*** DATASET ENTRIES ***

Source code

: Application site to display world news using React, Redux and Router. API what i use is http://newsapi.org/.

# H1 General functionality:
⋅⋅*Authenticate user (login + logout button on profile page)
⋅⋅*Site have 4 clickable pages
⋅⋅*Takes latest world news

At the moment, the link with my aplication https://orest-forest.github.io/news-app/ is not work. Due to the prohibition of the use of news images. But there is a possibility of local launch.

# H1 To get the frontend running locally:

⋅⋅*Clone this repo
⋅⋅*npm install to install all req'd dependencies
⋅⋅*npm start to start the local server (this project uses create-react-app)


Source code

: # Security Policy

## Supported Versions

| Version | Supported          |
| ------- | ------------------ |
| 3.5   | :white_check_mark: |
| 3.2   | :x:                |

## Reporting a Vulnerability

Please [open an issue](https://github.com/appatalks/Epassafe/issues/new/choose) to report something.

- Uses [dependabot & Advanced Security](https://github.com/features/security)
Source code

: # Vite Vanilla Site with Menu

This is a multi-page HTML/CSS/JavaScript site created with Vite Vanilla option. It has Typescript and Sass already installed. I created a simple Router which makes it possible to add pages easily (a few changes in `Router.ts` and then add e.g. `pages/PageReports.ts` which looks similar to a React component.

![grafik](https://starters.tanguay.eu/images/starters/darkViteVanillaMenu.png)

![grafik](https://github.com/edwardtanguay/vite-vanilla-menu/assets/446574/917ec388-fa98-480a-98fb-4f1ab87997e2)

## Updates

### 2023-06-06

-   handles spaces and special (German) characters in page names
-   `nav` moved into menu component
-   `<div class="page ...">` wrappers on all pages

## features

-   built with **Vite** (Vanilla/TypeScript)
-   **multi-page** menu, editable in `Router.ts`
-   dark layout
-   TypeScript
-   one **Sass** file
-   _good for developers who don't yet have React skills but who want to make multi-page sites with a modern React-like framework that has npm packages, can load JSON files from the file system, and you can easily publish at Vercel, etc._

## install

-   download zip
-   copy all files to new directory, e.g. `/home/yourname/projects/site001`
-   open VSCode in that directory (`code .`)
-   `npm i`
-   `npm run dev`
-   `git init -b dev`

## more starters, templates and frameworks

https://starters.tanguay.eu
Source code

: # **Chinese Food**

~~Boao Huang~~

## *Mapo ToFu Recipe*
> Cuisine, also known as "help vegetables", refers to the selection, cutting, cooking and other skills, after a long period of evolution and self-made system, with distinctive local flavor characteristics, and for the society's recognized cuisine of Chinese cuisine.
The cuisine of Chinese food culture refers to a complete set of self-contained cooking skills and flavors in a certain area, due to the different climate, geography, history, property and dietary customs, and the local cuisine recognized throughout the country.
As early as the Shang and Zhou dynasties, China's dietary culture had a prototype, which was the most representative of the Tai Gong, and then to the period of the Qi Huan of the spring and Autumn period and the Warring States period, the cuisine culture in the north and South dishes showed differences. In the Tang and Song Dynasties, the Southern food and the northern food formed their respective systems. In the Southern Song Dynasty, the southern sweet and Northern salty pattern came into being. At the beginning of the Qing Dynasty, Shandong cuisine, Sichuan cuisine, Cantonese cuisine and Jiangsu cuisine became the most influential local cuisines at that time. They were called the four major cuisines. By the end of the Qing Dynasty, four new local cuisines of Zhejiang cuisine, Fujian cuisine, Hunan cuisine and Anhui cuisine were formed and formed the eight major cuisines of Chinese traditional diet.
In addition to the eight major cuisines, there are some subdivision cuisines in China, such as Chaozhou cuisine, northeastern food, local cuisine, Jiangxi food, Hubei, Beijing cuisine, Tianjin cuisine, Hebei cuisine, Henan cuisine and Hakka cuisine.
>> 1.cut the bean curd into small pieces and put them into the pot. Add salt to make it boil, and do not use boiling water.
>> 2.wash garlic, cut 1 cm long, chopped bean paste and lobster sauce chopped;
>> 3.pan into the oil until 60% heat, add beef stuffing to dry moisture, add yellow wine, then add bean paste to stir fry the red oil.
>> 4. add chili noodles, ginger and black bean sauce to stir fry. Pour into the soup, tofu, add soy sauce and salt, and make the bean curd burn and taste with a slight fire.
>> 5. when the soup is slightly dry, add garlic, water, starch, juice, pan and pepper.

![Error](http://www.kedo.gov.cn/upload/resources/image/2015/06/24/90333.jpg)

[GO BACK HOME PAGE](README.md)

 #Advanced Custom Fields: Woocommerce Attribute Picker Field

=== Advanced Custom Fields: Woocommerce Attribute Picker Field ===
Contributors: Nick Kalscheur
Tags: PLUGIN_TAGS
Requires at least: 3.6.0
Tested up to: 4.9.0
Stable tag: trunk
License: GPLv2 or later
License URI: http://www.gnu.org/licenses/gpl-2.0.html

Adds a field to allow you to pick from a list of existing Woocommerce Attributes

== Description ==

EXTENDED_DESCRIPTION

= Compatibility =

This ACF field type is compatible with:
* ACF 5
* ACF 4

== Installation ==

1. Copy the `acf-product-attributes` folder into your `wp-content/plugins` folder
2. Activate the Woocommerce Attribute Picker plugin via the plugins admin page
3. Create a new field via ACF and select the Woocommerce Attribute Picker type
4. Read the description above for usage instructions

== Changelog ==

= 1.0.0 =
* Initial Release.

*** End of DATASET ENTRIES ***

For every entry above, give it back exactly as written.

Source code

: Application site to display world news using React, Redux and Router. API what i use is http://newsapi.org/.

# H1 General functionality:
⋅⋅*Authenticate user (login + logout button on profile page)
⋅⋅*Site have 4 clickable pages
⋅⋅*Takes latest world news

At the moment, the link with my aplication https://orest-forest.github.io/news-app/ is not work. Due to the prohibition of the use of news images. But there is a possibility of local launch.

# H1 To get the frontend running locally:

⋅⋅*Clone this repo
⋅⋅*npm install to install all req'd dependencies
⋅⋅*npm start to start the local server (this project uses create-react-app)


Source code

: # Security Policy

## Supported Versions

| Version | Supported          |
| ------- | ------------------ |
| 3.5   | :white_check_mark: |
| 3.2   | :x:                |

## Reporting a Vulnerability

Please [open an issue](https://github.com/appatalks/Epassafe/issues/new/choose) to report something.

- Uses [dependabot & Advanced Security](https://github.com/features/security)
Source code

: # Vite Vanilla Site with Menu

This is a multi-page HTML/CSS/JavaScript site created with Vite Vanilla option. It has Typescript and Sass already installed. I created a simple Router which makes it possible to add pages easily (a few changes in `Router.ts` and then add e.g. `pages/PageReports.ts` which looks similar to a React component.

![grafik](https://starters.tanguay.eu/images/starters/darkViteVanillaMenu.png)

![grafik](https://github.com/edwardtanguay/vite-vanilla-menu/assets/446574/917ec388-fa98-480a-98fb-4f1ab87997e2)

## Updates

### 2023-06-06

-   handles spaces and special (German) characters in page names
-   `nav` moved into menu component
-   `<div class="page ...">` wrappers on all pages

## features

-   built with **Vite** (Vanilla/TypeScript)
-   **multi-page** menu, editable in `Router.ts`
-   dark layout
-   TypeScript
-   one **Sass** file
-   _good for developers who don't yet have React skills but who want to make multi-page sites with a modern React-like framework that has npm packages, can load JSON files from the file system, and you can easily publish at Vercel, etc._

## install

-   download zip
-   copy all files to new directory, e.g. `/home/yourname/projects/site001`
-   open VSCode in that directory (`code .`)
-   `npm i`
-   `npm run dev`
-   `git init -b dev`

## more starters, templates and frameworks

https://starters.tanguay.eu
Source code

: # **Chinese Food**

~~Boao Huang~~

## *Mapo ToFu Recipe*
> Cuisine, also known as "help vegetables", refers to the selection, cutting, cooking and other skills, after a long period of evolution and self-made system, with distinctive local flavor characteristics, and for the society's recognized cuisine of Chinese cuisine.
The cuisine of Chinese food culture refers to a complete set of self-contained cooking skills and flavors in a certain area, due to the different climate, geography, history, property and dietary customs, and the local cuisine recognized throughout the country.
As early as the Shang and Zhou dynasties, China's dietary culture had a prototype, which was the most representative of the Tai Gong, and then to the period of the Qi Huan of the spring and Autumn period and the Warring States period, the cuisine culture in the north and South dishes showed differences. In the Tang and Song Dynasties, the Southern food and the northern food formed their respective systems. In the Southern Song Dynasty, the southern sweet and Northern salty pattern came into being. At the beginning of the Qing Dynasty, Shandong cuisine, Sichuan cuisine, Cantonese cuisine and Jiangsu cuisine became the most influential local cuisines at that time. They were called the four major cuisines. By the end of the Qing Dynasty, four new local cuisines of Zhejiang cuisine, Fujian cuisine, Hunan cuisine and Anhui cuisine were formed and formed the eight major cuisines of Chinese traditional diet.
In addition to the eight major cuisines, there are some subdivision cuisines in China, such as Chaozhou cuisine, northeastern food, local cuisine, Jiangxi food, Hubei, Beijing cuisine, Tianjin cuisine, Hebei cuisine, Henan cuisine and Hakka cuisine.
>> 1.cut the bean curd into small pieces and put them into the pot. Add salt to make it boil, and do not use boiling water.
>> 2.wash garlic, cut 1 cm long, chopped bean paste and lobster sauce chopped;
>> 3.pan into the oil until 60% heat, add beef stuffing to dry moisture, add yellow wine, then add bean paste to stir fry the red oil.
>> 4. add chili noodles, ginger and black bean sauce to stir fry. Pour into the soup, tofu, add soy sauce and salt, and make the bean curd burn and taste with a slight fire.
>> 5. when the soup is slightly dry, add garlic, water, starch, juice, pan and pepper.

![Error](http://www.kedo.gov.cn/upload/resources/image/2015/06/24/90333.jpg)

[GO BACK HOME PAGE](README.md)

 #Advanced Custom Fields: Woocommerce Attribute Picker Field

=== Advanced Custom Fields: Woocommerce Attribute Picker Field ===
Contributors: Nick Kalscheur
Tags: PLUGIN_TAGS
Requires at least: 3.6.0
Tested up to: 4.9.0
Stable tag: trunk
License: GPLv2 or later
License URI: http://www.gnu.org/licenses/gpl-2.0.html

Adds a field to allow you to pick from a list of existing Woocommerce Attributes

== Description ==

EXTENDED_DESCRIPTION

= Compatibility =

This ACF field type is compatible with:
* ACF 5
* ACF 4

== Installation ==

1. Copy the `acf-product-attributes` folder into your `wp-content/plugins` folder
2. Activate the Woocommerce Attribute Picker plugin via the plugins admin page
3. Create a new field via ACF and select the Woocommerce Attribute Picker type
4. Read the description above for usage instructions

== Changelog ==

= 1.0.0 =
* Initial Release.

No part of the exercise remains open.